Now you have a laundry sink full of used water from the washer. Use a small pail to bail this water into another 2-gallon pail that you can use for toilet flushes.

(I've designed simple automated systems for all of this and more, but the basic manual versions are cheap & easy for anyone to use.)

Net result of both of these methods used together: approx. 20% savings of indoor water consumption, while you still get to shower daily, wear clean clothes, and flush the toilet as often as needed.

Mnb:

People generally don’t take it well if they have to pay a lot of money for something they need so badly. Mind you, I’m not going to say it will happen; that will depend on the difference between the price people expect to pay and what they actually have to pay. Nobody can predict that.

In the US, fresh clean tap water is a few cents per gallon, yet people willingly pay 100x that price for bottled water because advertising has convinced them its better...even though in some cases the quality standards are laxer on the bottled water.
So, given that many US consumers are choosing to pay around $20/gallon for branded water like Evian, I am skeptical that the US will suffer some economic catastrophe when the price of fresh tap water goes from 5 cents per gallon to 50 cents per gallon. Do I want that to happen? No; I'd much rather we conserved so we didn't have to. And do I think there will be press, complaints, political blamestorming, and much wailing and gnashing of teeth? Yes. But it isn't going to break the bank because in point of fact, many of us are already choosing to pay desalinization-style costs for irrational, advertising-based reasons.

G:

Can you construct a set of math and physics that gets you a universe without blazing stars and light years of frigid vacuum between habitable places, a universe that’s one big 4space ecosystem in which you could, if you wanted to spend the time, ride your bicycle to the Moon?

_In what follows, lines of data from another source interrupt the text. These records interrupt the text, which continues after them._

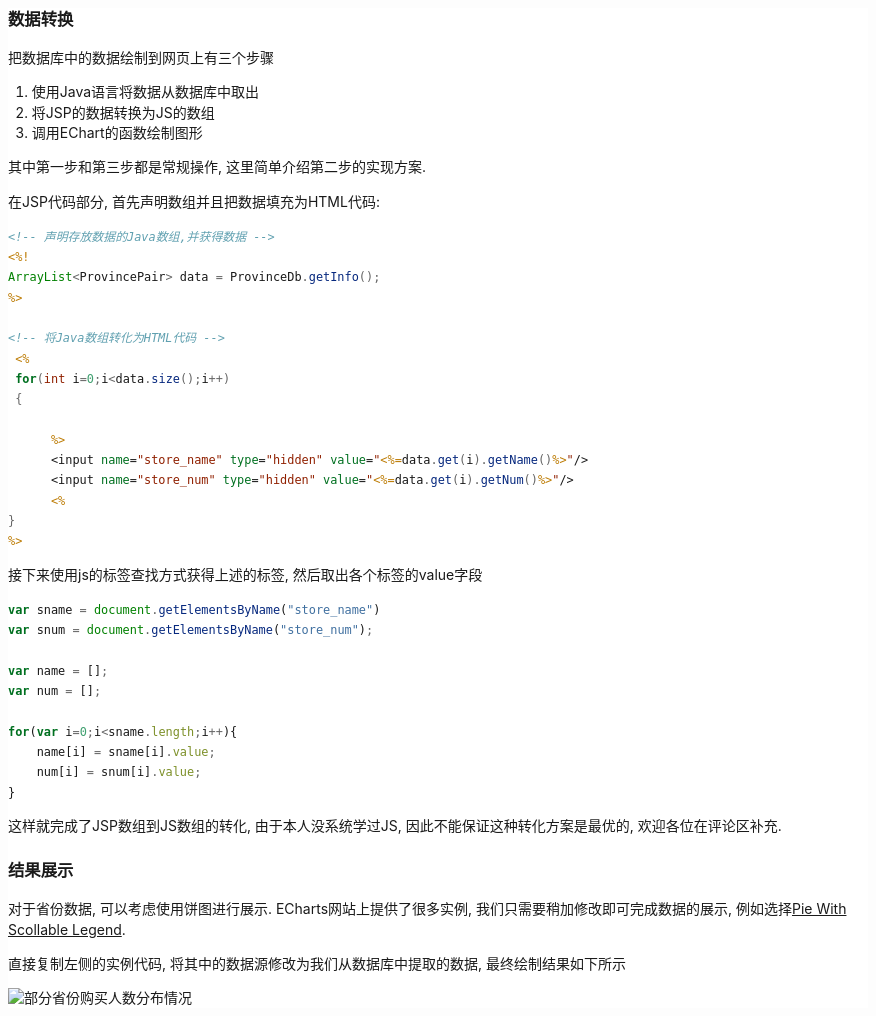 
### 数据转换

把数据库中的数据绘制到网页上有三个步骤
1. 使用Java语言将数据从数据库中取出
2. 将JSP的数据转换为JS的数组
3. 调用EChart的函数绘制图形

其中第一步和第三步都是常规操作, 这里简单介绍第二步的实现方案.

在JSP代码部分, 首先声明数组并且把数据填充为HTML代码:

``` jsp
<!-- 声明存放数据的Java数组,并获得数据 -->
<%! 
ArrayList<ProvincePair> data = ProvinceDb.getInfo();
%>

<!-- 将Java数组转化为HTML代码 -->
 <%       
 for(int i=0;i<data.size();i++)
 {

      %>
      <input name="store_name" type="hidden" value="<%=data.get(i).getName()%>"/>
      <input name="store_num" type="hidden" value="<%=data.get(i).getNum()%>"/>
      <%
}
%>
```

接下来使用js的标签查找方式获得上述的标签, 然后取出各个标签的value字段
``` js
var sname = document.getElementsByName("store_name") 
var snum = document.getElementsByName("store_num");

var name = [];
var num = [];

for(var i=0;i<sname.length;i++){
    name[i] = sname[i].value;
    num[i] = snum[i].value;
}
```

这样就完成了JSP数组到JS数组的转化, 由于本人没系统学过JS, 因此不能保证这种转化方案是最优的, 欢迎各位在评论区补充.

### 结果展示

对于省份数据, 可以考虑使用饼图进行展示. ECharts网站上提供了很多实例, 我们只需要稍加修改即可完成数据的展示, 例如选择[Pie With Scollable Legend](http://echarts.baidu.com/examples/editor.html?c=pie-legend).


直接复制左侧的实例代码, 将其中的数据源修改为我们从数据库中提取的数据, 最终绘制结果如下所示

![部分省份购买人数分布情况](/images/bigdata/province.png)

Of course not, that is an incredibly silly standard of evidence you're putting on us. But I don't reallly need to: I can think of all sorts of solar systems obeying current laws that would give us lots more livable space. If Mars had an iron core, it would have a magnetosphere and have been able to hold onto its atmosphere, and we'd have two habitable planets instead of one. If Venus had developed differently, we'd have three. Heck, if humans had evolved to be half their current size we would've weighted 4-8x less, consumed 4-8x less resources per day, and consequently the earth's resource pool would be much "bigger" in terms of number of people it could support in prosperity.

Unless you're willing to take a stand that the state of the current solar system and biological evolution were both mathematically necessary consequences of the starting conditions of the entire universe, you have to admit that we don't have as much living space as we could have had; that this is a sub-optimal solution.

Moreover, we're talking about the fine tuning argument for God. Are you asserting that this is the best God could do? According to the bible, he is perfectly capable of and willing to perform miracles, so there is frankly no reason why he should be limited to 'what laws of physics can produce' at all. Want a warm, infinite, flat earth stretching out in all directions? Supposedly, omnipotence can do that, right? if it can't, its not omnipotent.

So what I, a human with limited understand, can come up with in terms of physical laws that give us more living space is not really the issue. The issue is what God could do, both via miracle and simply using the laws we see around us. And for both cases, it is pretty rational to think that he could've done better...and it's also pretty rational to think that if he couldn't, he's not the omnipotent God described in the bible.

Luckily.. here in NYC we have all the water we need. We are at 90% reservoir levels.. and we expect more rain and snow as the climate warms.

Out on the ranch we had a well and windmill providing house and stock water. We had no indoor plumbing other than a kitchen sink. Mother would wash dishes in a pan and then pour the water on a fruit tree in the yard. Baths were in a tin tub in front of the wood fired stove in the winter. Out in the yard in the summer, with hot water coming out of the hose in the sun. Bath water went to a tree as well. We actually enjoyed life under those conditions. Not recommending, or longing for it today, you understand.